Advisory Opinion 2019-004

QUESTION PRESENTED

Are LSC funds “non-federal funds” for purposes of the U.S. Department of Health and Human Services (“HHS”) requirement that non-federal funds be used to match HHS payments in the Federal Foster Care Program?

BRIEF ANSWER

Yes, LSC funds are non-federal funds once LSC receives them and remain non-federal funds when provided by LSC to grantees. Thus, they are “non-federal funds” for matching purposes in the HHS Federal Foster Care Program. If a state partners with an LSC grantee to represent children in qualifying child welfare proceedings, the state may count any LSC funds expended by the grantee toward the representation as part of its non-federal match. All uses of LSC funds must comply with LSC grant terms and conditions. Therefore, regardless of matching, the LSC grantee must ensure all LSC funded work in these cases meets those requirements.[1]

BACKGROUND

In December 2018, the U.S. Department of Health and Human Services (“HHS”) updated its Child Welfare Policy Manual regarding child welfare programs operated by the HHS Children’s Bureau.
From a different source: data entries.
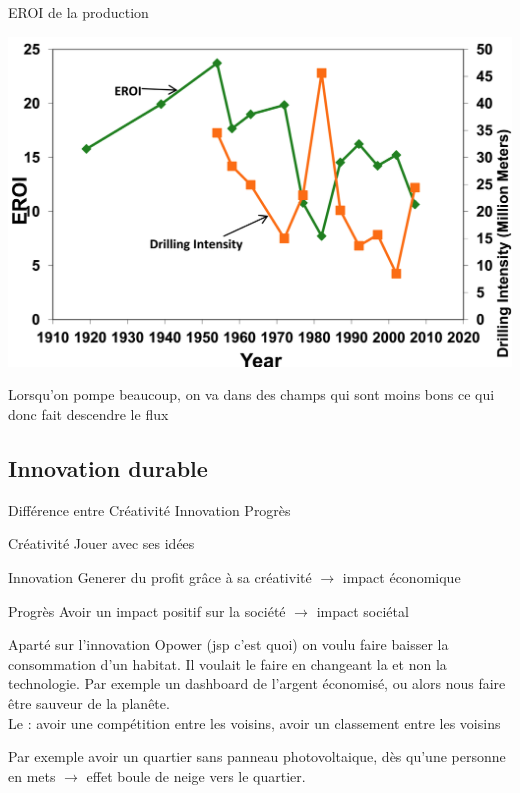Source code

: \begin{parag}{EROI de la production}
	\begin{center}
	    
	\includegraphics[scale=0.2]{72025-09-23.png}
	\end{center}
	
	Lorsqu'on pompe beaucoup, on va dans des champs qui sont moins bons ce qui donc fait descendre le flux
    
\end{parag}


\subsection{Innovation durable}

\begin{parag}{Différence entre Créativité Innovation Progrès}
	\begin{subparag}{Créativité}
	    Jouer avec ses idées
	\end{subparag}
	\begin{subparag}{Innovation}
	    Generer du profit grâce à sa  créativité $\to$ impact économique
	\end{subparag}
	\begin{subparag}{Progrès}
	    Avoir un impact positif sur la société $\to$ impact sociétal
	\end{subparag}
	\begin{subparag}{Aparté sur l'innovation}
	    Opower (jsp c'est quoi) on voulu faire baisser la consommation d'un habitat. Il voulait le faire en changeant la  et non la technologie. Par exemple un dashboard de l'argent économisé, ou alors nous faire être sauveur de la planête.\\
	    Le : avoir une compétition entre les voisins, avoir un classement entre les voisins
	\end{subparag}
	\begin{framedremark}
	Par exemple avoir un quartier sans panneau photovoltaique, dès qu'une personne en mets $\to $ effet boule de neige vers le quartier.
	\end{framedremark}
\end{parag}


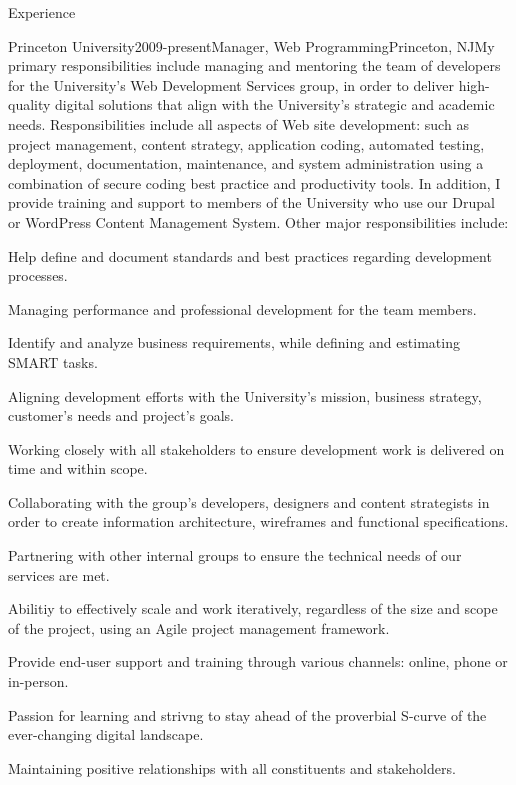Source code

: \documentclass[12pt]{resume}
\begin{document}
\begin{rSection}{Experience}
\begin{rSubsection}{Princeton University}{2009-present}{Manager, Web Programming}{Princeton, NJ}{My primary responsibilities include managing and mentoring the team of developers for the University's Web Development Services group, in order to deliver high-quality digital solutions that align with the University's strategic and academic needs. Responsibilities include all aspects of Web site development: such as project management, content strategy, application coding, automated testing, deployment, documentation, maintenance, and system administration using a combination of secure coding best practice and productivity tools. In addition, I provide training and support to members of the University who use our Drupal or WordPress Content Management System. Other major responsibilities include:}
\item Help define and document standards and best practices regarding development processes.
\item Managing performance and professional development for the team members.
\item Identify and analyze business requirements, while defining and estimating SMART tasks.
\item Aligning development efforts with the University's mission, business strategy, customer's needs and project's goals.
\item Working closely with all stakeholders to ensure development work is delivered on time and within scope.
\item Collaborating with the group’s developers, designers and content strategists in order to create information architecture, wireframes and functional specifications.
\item Partnering with other internal groups to ensure the technical needs of our services are met.
\item Abilitiy to effectively scale and work iteratively, regardless of the size and scope of the project, using an Agile project management framework.
\item Provide end-user support and training through various channels: online, phone or in-person.
\item Passion for learning and strivng to stay ahead of the proverbial S-curve of the ever-changing digital landscape.
\item Maintaining positive relationships with all constituents and stakeholders.
\end{rSubsection}


\end{rSection}
\end{document}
One such program, the Federal Foster Care Program, is authorized by title IV-E of the Social Security Act.

The policy manual update addressed whether a state agency administering a title IV-E program may receive reimbursement from HHS for administrative costs for attorneys to provide legal representation for (1) the title IV-E agency; (2) a candidate for title IV-E foster care; or (3) a title IV-E eligible child in foster care, as well as the child's parents. HHS answered in the affirmative, citing regulations authorizing federal financial participation at the rate of a 50% cost match for administrative expenditures necessary for the proper and efficient administration of the state’s title IV-E plan. See 45 C.F.R. § 1356.60(c) (implementing 42 U.S.C. § 674(a)(3)); HHS Children’s Bureau, Child Welfare Policy Manual Updates (8.1B Title IV-E, Question 30). HHS stated that the change in policy would “ensure that, among other things [] reasonable efforts are made to prevent removal and finalize the permanency plan; and parents and youth are engaged in and complying with case plans.” See HHS Children’s Bureau, Child Welfare Policy Manual Updates (8.1B Title IV-E, Question 30).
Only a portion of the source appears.